[RECORDS PROVIDED]
● ● ●
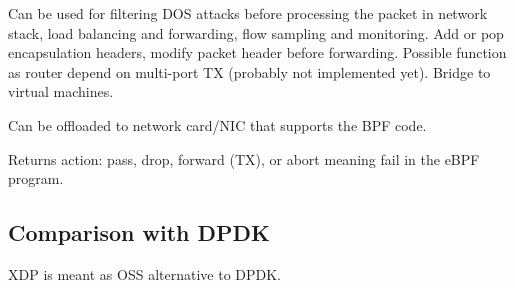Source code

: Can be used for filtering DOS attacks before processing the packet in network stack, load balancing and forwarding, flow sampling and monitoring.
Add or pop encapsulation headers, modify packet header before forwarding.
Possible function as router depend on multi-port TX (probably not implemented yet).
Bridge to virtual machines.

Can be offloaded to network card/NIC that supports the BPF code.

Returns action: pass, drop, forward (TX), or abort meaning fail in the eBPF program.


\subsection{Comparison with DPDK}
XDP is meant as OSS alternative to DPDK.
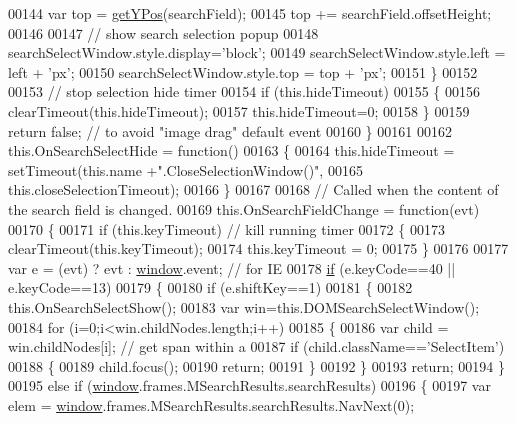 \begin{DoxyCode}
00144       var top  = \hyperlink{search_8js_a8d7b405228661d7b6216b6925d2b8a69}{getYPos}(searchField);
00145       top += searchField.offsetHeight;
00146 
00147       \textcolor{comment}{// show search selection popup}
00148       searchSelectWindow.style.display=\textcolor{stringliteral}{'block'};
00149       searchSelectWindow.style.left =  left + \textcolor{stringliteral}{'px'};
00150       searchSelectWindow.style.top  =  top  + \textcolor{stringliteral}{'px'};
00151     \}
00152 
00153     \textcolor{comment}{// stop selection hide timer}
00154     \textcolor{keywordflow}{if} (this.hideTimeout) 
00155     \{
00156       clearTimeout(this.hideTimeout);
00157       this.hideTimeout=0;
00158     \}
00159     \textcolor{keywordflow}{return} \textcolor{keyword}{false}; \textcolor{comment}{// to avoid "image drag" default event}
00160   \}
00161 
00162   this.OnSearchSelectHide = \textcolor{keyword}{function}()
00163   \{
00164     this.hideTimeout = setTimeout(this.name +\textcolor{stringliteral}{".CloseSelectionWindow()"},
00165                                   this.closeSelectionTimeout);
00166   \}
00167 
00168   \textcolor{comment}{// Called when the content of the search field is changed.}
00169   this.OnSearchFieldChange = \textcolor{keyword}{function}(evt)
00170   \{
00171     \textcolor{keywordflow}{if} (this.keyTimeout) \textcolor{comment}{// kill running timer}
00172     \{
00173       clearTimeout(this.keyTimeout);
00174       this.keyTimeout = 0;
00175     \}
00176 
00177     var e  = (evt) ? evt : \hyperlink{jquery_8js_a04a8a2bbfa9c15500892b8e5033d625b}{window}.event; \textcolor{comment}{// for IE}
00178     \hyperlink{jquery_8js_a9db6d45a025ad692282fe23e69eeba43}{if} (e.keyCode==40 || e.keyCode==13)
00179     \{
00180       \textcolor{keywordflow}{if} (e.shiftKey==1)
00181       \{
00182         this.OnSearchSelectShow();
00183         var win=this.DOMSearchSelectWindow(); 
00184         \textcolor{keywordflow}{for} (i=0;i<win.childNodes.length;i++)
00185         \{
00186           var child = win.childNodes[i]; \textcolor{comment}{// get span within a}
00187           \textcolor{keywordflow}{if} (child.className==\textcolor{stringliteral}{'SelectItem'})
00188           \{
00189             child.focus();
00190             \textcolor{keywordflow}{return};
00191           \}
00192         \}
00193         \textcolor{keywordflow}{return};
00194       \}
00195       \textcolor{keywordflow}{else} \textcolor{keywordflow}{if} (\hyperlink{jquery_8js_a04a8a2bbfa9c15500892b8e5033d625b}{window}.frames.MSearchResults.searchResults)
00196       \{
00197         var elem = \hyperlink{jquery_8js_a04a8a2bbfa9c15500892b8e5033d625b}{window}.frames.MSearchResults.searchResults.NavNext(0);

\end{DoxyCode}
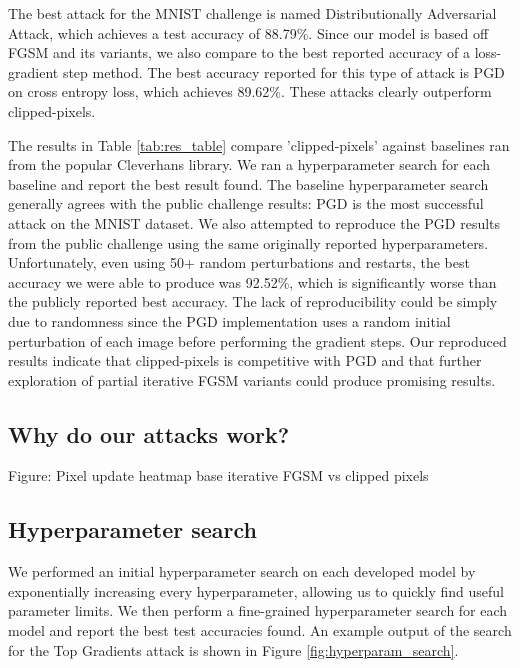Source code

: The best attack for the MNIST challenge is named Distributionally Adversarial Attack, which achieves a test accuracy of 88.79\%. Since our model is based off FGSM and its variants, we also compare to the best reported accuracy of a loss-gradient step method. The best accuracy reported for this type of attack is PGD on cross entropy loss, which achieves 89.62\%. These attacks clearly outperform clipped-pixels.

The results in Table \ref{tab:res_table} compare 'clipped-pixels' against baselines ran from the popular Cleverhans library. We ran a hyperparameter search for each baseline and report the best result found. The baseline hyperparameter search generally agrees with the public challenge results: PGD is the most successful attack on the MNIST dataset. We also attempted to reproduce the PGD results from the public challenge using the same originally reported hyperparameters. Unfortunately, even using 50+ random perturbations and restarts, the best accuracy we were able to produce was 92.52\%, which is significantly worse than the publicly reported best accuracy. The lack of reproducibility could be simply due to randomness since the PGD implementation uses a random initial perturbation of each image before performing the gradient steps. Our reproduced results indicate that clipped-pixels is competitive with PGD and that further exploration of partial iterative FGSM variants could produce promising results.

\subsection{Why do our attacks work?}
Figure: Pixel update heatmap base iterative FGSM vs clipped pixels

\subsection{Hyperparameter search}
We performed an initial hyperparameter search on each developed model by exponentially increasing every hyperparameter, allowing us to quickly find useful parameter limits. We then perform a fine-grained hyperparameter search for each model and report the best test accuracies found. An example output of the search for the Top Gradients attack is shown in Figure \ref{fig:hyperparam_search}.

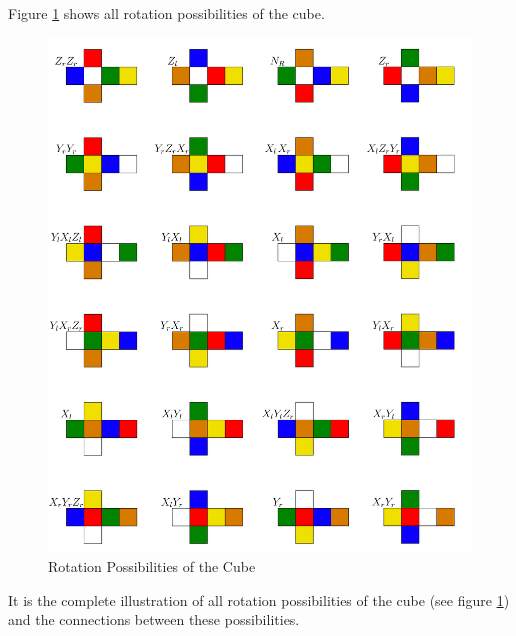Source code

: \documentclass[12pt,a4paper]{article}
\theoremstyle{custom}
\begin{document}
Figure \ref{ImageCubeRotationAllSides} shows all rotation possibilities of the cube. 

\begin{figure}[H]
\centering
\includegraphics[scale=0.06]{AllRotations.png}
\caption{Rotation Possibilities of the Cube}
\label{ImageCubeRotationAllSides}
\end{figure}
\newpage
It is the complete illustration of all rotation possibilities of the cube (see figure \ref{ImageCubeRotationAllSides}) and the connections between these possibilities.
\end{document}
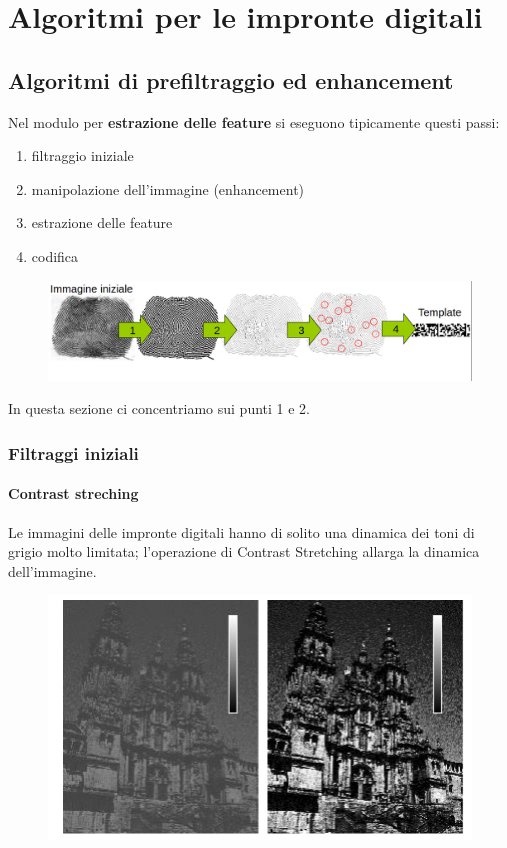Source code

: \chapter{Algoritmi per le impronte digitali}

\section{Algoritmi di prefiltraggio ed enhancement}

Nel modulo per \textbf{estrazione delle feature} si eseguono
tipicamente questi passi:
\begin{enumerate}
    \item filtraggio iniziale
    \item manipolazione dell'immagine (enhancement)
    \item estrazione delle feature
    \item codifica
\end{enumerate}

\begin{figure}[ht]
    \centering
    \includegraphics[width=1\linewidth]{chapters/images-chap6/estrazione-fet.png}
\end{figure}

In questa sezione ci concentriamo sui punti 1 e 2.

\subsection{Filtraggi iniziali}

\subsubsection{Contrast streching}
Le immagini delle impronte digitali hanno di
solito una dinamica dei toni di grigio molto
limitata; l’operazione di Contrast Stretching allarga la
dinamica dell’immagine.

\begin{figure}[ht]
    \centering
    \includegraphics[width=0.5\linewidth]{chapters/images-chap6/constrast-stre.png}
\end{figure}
● ● ●
[EXERCISE OBJECTIVE] Return every record exactly, leaving out the pictures.

[RESPONSE TO THIS TASK]
Source code

: Can be used for filtering DOS attacks before processing the packet in network stack, load balancing and forwarding, flow sampling and monitoring.
Add or pop encapsulation headers, modify packet header before forwarding.
Possible function as router depend on multi-port TX (probably not implemented yet).
Bridge to virtual machines.

Can be offloaded to network card/NIC that supports the BPF code.

Returns action: pass, drop, forward (TX), or abort meaning fail in the eBPF program.


\subsection{Comparison with DPDK}
XDP is meant as OSS alternative to DPDK.
 \begin{DoxyCode}
00144       var top  = \hyperlink{search_8js_a8d7b405228661d7b6216b6925d2b8a69}{getYPos}(searchField);
00145       top += searchField.offsetHeight;
00146 
00147       \textcolor{comment}{// show search selection popup}
00148       searchSelectWindow.style.display=\textcolor{stringliteral}{'block'};
00149       searchSelectWindow.style.left =  left + \textcolor{stringliteral}{'px'};
00150       searchSelectWindow.style.top  =  top  + \textcolor{stringliteral}{'px'};
00151     \}
00152 
00153     \textcolor{comment}{// stop selection hide timer}
00154     \textcolor{keywordflow}{if} (this.hideTimeout) 
00155     \{
00156       clearTimeout(this.hideTimeout);
00157       this.hideTimeout=0;
00158     \}
00159     \textcolor{keywordflow}{return} \textcolor{keyword}{false}; \textcolor{comment}{// to avoid "image drag" default event}
00160   \}
00161 
00162   this.OnSearchSelectHide = \textcolor{keyword}{function}()
00163   \{
00164     this.hideTimeout = setTimeout(this.name +\textcolor{stringliteral}{".CloseSelectionWindow()"},
00165                                   this.closeSelectionTimeout);
00166   \}
00167 
00168   \textcolor{comment}{// Called when the content of the search field is changed.}
00169   this.OnSearchFieldChange = \textcolor{keyword}{function}(evt)
00170   \{
00171     \textcolor{keywordflow}{if} (this.keyTimeout) \textcolor{comment}{// kill running timer}
00172     \{
00173       clearTimeout(this.keyTimeout);
00174       this.keyTimeout = 0;
00175     \}
00176 
00177     var e  = (evt) ? evt : \hyperlink{jquery_8js_a04a8a2bbfa9c15500892b8e5033d625b}{window}.event; \textcolor{comment}{// for IE}
00178     \hyperlink{jquery_8js_a9db6d45a025ad692282fe23e69eeba43}{if} (e.keyCode==40 || e.keyCode==13)
00179     \{
00180       \textcolor{keywordflow}{if} (e.shiftKey==1)
00181       \{
00182         this.OnSearchSelectShow();
00183         var win=this.DOMSearchSelectWindow(); 
00184         \textcolor{keywordflow}{for} (i=0;i<win.childNodes.length;i++)
00185         \{
00186           var child = win.childNodes[i]; \textcolor{comment}{// get span within a}
00187           \textcolor{keywordflow}{if} (child.className==\textcolor{stringliteral}{'SelectItem'})
00188           \{
00189             child.focus();
00190             \textcolor{keywordflow}{return};
00191           \}
00192         \}
00193         \textcolor{keywordflow}{return};
00194       \}
00195       \textcolor{keywordflow}{else} \textcolor{keywordflow}{if} (\hyperlink{jquery_8js_a04a8a2bbfa9c15500892b8e5033d625b}{window}.frames.MSearchResults.searchResults)
00196       \{
00197         var elem = \hyperlink{jquery_8js_a04a8a2bbfa9c15500892b8e5033d625b}{window}.frames.MSearchResults.searchResults.NavNext(0);

\end{DoxyCode}
Source code

: The best attack for the MNIST challenge is named Distributionally Adversarial Attack, which achieves a test accuracy of 88.79\%. Since our model is based off FGSM and its variants, we also compare to the best reported accuracy of a loss-gradient step method. The best accuracy reported for this type of attack is PGD on cross entropy loss, which achieves 89.62\%. These attacks clearly outperform clipped-pixels.

The results in Table \ref{tab:res_table} compare 'clipped-pixels' against baselines ran from the popular Cleverhans library. We ran a hyperparameter search for each baseline and report the best result found. The baseline hyperparameter search generally agrees with the public challenge results: PGD is the most successful attack on the MNIST dataset. We also attempted to reproduce the PGD results from the public challenge using the same originally reported hyperparameters. Unfortunately, even using 50+ random perturbations and restarts, the best accuracy we were able to produce was 92.52\%, which is significantly worse than the publicly reported best accuracy. The lack of reproducibility could be simply due to randomness since the PGD implementation uses a random initial perturbation of each image before performing the gradient steps. Our reproduced results indicate that clipped-pixels is competitive with PGD and that further exploration of partial iterative FGSM variants could produce promising results.

\subsection{Why do our attacks work?}
Figure: Pixel update heatmap base iterative FGSM vs clipped pixels

\subsection{Hyperparameter search}
We performed an initial hyperparameter search on each developed model by exponentially increasing every hyperparameter, allowing us to quickly find useful parameter limits. We then perform a fine-grained hyperparameter search for each model and report the best test accuracies found. An example output of the search for the Top Gradients attack is shown in Figure \ref{fig:hyperparam_search}.

Source code

: \documentclass[12pt,a4paper]{article}
\theoremstyle{custom}
\begin{document}
Figure \ref{ImageCubeRotationAllSides} shows all rotation possibilities of the cube. 

\begin{figure}[H]
\centering
\includegraphics[scale=0.06]{AllRotations.png}
\caption{Rotation Possibilities of the Cube}
\label{ImageCubeRotationAllSides}
\end{figure}
\newpage
It is the complete illustration of all rotation possibilities of the cube (see figure \ref{ImageCubeRotationAllSides}) and the connections between these possibilities.
\end{document}
Source code

: \chapter{Algoritmi per le impronte digitali}

\section{Algoritmi di prefiltraggio ed enhancement}

Nel modulo per \textbf{estrazione delle feature} si eseguono
tipicamente questi passi:
\begin{enumerate}
    \item filtraggio iniziale
    \item manipolazione dell'immagine (enhancement)
    \item estrazione delle feature
    \item codifica
\end{enumerate}

\begin{figure}[ht]
    \centering
    \includegraphics[width=1\linewidth]{chapters/images-chap6/estrazione-fet.png}
\end{figure}

In questa sezione ci concentriamo sui punti 1 e 2.

\subsection{Filtraggi iniziali}

\subsubsection{Contrast streching}
Le immagini delle impronte digitali hanno di
solito una dinamica dei toni di grigio molto
limitata; l’operazione di Contrast Stretching allarga la
dinamica dell’immagine.

\begin{figure}[ht]
    \centering
    \includegraphics[width=0.5\linewidth]{chapters/images-chap6/constrast-stre.png}
\end{figure}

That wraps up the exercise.